*What you have to do*. In the records below, find each line that holds "medium" and return it.

*Records*.
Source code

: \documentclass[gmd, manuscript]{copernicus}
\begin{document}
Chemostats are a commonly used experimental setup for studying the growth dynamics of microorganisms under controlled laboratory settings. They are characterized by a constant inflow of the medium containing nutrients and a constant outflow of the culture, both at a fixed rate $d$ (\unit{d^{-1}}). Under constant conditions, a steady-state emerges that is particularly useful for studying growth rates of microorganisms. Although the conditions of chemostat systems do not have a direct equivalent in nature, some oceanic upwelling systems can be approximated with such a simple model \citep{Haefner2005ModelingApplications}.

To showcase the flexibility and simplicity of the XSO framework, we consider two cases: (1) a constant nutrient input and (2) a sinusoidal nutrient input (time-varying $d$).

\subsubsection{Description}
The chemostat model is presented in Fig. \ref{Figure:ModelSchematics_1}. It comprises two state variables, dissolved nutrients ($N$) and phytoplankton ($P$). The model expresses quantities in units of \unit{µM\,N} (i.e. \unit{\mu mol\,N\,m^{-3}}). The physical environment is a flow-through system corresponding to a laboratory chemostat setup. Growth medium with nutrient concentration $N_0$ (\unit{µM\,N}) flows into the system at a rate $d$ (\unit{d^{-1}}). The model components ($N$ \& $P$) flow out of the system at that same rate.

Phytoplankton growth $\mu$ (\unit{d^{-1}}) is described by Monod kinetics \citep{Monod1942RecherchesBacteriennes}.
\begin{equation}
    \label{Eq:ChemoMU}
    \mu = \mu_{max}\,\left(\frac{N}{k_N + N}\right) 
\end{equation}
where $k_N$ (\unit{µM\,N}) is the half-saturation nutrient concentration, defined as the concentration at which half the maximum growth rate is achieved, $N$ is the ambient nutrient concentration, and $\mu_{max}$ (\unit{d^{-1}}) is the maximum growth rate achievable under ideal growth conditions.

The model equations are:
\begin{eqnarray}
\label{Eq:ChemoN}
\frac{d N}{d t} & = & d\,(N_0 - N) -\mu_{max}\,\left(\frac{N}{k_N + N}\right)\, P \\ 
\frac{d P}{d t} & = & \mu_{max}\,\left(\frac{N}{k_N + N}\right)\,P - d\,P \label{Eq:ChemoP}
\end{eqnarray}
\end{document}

*Answer box*.
Chemostats are a commonly used experimental setup for studying the growth dynamics of microorganisms under controlled laboratory settings. They are characterized by a constant inflow of the medium containing nutrients and a constant outflow of the culture, both at a fixed rate $d$ (\unit{d^{-1}}). Under constant conditions, a steady-state emerges that is particularly useful for studying growth rates of microorganisms. Although the conditions of chemostat systems do not have a direct equivalent in nature, some oceanic upwelling systems can be approximated with such a simple model \citep{Haefner2005ModelingApplications}.
The chemostat model is presented in Fig. \ref{Figure:ModelSchematics_1}. It comprises two state variables, dissolved nutrients ($N$) and phytoplankton ($P$). The model expresses quantities in units of \unit{µM\,N} (i.e. \unit{\mu mol\,N\,m^{-3}}). The physical environment is a flow-through system corresponding to a laboratory chemostat setup. Growth medium with nutrient concentration $N_0$ (\unit{µM\,N}) flows into the system at a rate $d$ (\unit{d^{-1}}). The model components ($N$ \& $P$) flow out of the system at that same rate.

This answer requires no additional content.